The Grosse Scheidegg loop starts with a 15km cruise along the turquoise waters of the Brienzersee, followed by a flat section across fields and a military airport to Meiringen. The town is famous for two reasons: Sir Arthur Conan Doyle’s fictional hero Sherlock Holmes died in the nearby Reichenbach Falls, and it is where the meringue was allegedly invented around 1600.

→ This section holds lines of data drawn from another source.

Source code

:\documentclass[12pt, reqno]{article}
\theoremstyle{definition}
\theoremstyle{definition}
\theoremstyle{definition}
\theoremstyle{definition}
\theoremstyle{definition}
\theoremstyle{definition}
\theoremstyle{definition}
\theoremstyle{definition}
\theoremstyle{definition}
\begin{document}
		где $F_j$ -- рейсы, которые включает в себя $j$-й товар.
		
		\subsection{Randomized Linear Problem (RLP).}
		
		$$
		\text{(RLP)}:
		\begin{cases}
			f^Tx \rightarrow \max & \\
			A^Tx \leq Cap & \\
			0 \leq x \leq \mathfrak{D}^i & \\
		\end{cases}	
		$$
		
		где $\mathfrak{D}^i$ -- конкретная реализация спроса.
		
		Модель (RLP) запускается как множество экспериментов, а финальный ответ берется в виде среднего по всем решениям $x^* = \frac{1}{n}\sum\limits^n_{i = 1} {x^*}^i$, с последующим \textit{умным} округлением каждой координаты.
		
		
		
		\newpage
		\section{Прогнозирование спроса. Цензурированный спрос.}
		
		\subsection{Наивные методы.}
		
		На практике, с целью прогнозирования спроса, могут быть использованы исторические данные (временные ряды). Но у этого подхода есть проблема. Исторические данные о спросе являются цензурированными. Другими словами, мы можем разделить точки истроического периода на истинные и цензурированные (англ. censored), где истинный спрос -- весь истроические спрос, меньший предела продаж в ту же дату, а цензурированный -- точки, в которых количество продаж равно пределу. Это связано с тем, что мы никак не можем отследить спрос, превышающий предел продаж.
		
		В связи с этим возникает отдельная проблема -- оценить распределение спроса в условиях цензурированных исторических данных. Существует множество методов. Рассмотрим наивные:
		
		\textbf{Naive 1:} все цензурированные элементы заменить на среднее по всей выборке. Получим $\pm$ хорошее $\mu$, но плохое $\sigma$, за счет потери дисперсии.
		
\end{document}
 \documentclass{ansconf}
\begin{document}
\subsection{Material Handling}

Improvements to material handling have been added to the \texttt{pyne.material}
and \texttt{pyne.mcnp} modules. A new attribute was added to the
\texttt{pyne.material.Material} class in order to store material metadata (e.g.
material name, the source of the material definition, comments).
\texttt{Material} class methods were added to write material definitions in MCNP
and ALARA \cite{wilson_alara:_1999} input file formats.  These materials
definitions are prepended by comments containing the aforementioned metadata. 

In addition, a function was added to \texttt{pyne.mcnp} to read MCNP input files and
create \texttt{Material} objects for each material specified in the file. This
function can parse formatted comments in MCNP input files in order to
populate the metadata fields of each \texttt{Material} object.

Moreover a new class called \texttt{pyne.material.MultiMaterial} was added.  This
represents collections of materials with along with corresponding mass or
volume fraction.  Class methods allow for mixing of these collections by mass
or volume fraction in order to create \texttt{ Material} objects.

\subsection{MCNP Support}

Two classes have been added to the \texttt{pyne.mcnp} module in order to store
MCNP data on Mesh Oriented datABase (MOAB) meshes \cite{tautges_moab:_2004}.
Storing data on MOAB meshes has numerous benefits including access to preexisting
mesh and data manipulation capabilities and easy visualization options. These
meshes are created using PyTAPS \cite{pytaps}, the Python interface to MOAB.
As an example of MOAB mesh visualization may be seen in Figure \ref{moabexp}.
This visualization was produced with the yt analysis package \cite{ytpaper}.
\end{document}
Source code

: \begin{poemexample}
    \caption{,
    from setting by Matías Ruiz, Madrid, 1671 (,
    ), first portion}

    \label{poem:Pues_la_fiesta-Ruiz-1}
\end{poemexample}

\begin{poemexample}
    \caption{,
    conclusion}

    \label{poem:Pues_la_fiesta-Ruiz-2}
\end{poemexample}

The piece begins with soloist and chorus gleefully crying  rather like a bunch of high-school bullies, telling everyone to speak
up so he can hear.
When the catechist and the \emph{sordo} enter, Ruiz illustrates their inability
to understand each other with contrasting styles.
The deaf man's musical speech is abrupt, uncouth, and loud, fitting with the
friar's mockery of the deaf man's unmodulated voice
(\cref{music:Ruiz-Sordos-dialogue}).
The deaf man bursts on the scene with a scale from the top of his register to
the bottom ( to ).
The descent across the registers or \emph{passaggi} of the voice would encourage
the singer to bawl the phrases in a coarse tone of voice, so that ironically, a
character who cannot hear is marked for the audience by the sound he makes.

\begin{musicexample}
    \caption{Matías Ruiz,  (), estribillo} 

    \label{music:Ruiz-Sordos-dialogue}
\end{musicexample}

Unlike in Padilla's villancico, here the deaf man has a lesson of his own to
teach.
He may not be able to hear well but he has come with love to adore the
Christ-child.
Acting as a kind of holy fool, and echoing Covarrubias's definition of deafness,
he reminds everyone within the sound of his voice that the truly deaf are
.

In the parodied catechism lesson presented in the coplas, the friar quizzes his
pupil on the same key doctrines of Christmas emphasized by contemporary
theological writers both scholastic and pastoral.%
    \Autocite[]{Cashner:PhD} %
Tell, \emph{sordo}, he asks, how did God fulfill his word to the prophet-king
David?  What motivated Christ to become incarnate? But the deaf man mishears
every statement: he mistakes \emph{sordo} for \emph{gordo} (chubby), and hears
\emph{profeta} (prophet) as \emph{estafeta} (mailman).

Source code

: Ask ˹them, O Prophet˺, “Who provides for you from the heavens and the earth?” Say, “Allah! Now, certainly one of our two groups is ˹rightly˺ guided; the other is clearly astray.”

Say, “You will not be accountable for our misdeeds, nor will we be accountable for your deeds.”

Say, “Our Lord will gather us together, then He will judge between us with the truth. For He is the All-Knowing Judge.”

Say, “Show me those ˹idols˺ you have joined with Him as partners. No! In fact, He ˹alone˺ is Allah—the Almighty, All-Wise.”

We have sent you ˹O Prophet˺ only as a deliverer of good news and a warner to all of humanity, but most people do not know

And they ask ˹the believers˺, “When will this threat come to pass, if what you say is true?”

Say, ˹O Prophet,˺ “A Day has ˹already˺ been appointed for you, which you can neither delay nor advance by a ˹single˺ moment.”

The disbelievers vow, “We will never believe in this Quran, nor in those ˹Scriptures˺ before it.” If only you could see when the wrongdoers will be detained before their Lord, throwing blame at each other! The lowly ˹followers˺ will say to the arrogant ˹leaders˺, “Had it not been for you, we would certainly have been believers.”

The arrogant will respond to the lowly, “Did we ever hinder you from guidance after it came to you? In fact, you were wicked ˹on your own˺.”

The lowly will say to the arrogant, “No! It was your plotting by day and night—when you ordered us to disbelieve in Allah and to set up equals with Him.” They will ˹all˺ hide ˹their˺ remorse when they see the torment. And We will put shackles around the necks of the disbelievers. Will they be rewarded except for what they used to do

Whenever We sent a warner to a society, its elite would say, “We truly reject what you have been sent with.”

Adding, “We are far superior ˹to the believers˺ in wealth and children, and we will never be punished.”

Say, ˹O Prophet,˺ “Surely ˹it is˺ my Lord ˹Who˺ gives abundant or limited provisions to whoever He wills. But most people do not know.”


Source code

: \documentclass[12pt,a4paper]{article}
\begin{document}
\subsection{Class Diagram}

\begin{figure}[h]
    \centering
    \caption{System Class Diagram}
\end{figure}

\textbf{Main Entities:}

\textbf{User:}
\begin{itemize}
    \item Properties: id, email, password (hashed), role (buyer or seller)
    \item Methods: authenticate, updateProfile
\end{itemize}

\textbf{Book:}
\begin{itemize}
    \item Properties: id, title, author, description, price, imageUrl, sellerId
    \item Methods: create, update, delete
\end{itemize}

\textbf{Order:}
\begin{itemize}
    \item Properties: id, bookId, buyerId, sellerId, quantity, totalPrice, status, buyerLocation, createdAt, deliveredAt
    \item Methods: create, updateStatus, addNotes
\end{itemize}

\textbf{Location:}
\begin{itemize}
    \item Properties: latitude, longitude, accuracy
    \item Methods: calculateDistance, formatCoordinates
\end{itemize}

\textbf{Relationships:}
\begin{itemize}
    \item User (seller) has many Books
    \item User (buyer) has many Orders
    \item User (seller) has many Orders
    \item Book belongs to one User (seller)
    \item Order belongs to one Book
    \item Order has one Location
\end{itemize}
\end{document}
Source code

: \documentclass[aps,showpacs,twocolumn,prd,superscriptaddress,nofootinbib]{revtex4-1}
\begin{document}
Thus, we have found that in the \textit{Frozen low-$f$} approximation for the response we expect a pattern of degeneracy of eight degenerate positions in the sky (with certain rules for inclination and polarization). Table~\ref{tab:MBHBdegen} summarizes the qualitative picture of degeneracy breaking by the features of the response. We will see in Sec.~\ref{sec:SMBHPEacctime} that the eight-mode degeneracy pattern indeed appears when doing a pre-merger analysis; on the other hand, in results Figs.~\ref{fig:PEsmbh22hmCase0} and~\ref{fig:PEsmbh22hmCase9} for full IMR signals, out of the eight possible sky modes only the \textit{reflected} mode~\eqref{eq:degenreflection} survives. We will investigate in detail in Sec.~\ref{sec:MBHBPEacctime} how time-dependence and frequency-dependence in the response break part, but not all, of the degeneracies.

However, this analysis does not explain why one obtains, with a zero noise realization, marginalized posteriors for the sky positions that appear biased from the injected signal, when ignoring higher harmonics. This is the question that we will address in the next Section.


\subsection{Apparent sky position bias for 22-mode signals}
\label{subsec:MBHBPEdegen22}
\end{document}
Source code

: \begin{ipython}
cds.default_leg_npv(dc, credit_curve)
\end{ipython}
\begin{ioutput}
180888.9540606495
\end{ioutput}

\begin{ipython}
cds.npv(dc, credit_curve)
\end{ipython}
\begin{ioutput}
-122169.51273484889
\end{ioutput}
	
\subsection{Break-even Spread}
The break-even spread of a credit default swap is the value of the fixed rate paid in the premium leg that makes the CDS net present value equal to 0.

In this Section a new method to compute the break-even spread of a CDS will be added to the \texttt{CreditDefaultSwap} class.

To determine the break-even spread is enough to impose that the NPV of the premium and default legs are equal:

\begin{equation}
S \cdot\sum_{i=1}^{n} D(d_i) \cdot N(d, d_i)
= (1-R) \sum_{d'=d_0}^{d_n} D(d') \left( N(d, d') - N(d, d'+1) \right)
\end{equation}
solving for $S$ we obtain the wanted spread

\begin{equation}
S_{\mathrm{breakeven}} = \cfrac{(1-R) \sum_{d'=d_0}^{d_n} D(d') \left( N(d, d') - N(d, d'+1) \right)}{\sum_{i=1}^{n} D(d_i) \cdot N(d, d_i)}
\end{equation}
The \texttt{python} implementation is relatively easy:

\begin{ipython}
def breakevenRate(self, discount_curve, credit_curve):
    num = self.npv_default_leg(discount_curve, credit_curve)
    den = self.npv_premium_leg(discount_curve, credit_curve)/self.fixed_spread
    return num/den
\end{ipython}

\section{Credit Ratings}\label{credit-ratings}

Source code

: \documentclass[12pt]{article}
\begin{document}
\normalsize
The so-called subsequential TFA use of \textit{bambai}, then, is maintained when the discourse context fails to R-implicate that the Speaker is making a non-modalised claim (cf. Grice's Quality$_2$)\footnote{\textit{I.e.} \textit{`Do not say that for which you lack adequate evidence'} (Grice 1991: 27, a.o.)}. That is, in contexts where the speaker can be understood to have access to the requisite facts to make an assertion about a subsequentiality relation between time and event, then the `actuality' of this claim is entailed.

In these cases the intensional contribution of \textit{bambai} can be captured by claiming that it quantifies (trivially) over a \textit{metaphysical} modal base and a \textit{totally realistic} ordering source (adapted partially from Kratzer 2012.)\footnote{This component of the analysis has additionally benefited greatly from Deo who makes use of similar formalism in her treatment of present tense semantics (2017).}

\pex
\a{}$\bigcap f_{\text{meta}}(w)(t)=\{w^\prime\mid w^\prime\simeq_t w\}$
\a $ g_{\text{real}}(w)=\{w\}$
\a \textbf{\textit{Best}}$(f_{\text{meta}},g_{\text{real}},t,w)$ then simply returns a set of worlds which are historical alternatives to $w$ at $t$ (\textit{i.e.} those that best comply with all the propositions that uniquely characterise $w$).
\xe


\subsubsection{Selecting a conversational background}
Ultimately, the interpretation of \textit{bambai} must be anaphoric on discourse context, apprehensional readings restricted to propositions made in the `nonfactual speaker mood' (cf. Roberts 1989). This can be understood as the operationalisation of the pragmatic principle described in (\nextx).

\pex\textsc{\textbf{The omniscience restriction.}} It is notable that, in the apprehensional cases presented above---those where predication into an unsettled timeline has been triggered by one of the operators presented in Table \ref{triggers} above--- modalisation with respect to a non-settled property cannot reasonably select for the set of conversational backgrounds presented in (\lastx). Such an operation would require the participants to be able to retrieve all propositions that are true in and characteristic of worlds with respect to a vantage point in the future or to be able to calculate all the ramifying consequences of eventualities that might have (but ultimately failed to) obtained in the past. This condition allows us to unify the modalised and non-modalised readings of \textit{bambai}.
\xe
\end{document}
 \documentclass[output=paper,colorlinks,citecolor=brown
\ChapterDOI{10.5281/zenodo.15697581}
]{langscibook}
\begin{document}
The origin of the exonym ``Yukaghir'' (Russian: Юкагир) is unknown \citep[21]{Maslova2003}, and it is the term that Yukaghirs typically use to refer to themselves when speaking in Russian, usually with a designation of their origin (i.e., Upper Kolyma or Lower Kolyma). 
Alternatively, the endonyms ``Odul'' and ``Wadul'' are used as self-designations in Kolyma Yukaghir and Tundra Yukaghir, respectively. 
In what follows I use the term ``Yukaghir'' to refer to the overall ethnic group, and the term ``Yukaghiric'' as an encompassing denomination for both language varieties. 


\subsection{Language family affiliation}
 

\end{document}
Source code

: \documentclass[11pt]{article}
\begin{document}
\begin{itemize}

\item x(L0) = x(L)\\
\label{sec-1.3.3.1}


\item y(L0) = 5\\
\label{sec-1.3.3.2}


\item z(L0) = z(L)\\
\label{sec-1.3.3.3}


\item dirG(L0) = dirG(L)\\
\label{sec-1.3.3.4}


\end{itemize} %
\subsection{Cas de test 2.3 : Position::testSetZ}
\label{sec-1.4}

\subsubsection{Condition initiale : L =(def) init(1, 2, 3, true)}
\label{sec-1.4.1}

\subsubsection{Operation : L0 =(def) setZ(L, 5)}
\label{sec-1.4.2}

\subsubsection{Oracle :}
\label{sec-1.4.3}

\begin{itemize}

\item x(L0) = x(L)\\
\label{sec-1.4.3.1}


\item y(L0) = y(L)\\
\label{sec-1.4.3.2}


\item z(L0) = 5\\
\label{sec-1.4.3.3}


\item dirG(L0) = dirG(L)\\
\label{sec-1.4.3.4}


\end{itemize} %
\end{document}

The start of the climb is mellow but after 2 km, a sharp right turn takes us on a narrow road, which we won’t leave until we get to Grindelwald on the other side. The gradient is immediately in the double digits as we climb in the woods. Then we reach a welcome flattish section before Rosenlaui. From then on, we climb surrounded by alpine walls and glaciers towering 1700 meters above; after Schwarzwaldalp, motorized traffic is not allowed.
The final switchbacks under the Wetterhorn (3,962m) are spectacular. Let’s stop for pictures, our legs and Instagram will thank us. At km 49, we reach the top (1,962m) and discover the most famous north face in the Alps: the Eiger.
We will make sure to refuel and rehydrate as the descent is tricky: it’s steep, there are many turns and the road surface does not always meet the Swiss perfection standards… not to mention the occasional cow pie. As we enter Grindelwald, the Hotel Wetterhorn (km 55) marks the end of the traffic free road. We’ll have a break, let our brakes cool down and think of the 2011 Tour de Suisse: on this descent, Peter Sagan came back from nowhere to catch Damiano Cunego and win stage 3 in Grindelwald. You’ll find hair rising footage on YouTube, just don’t watch it before our ride.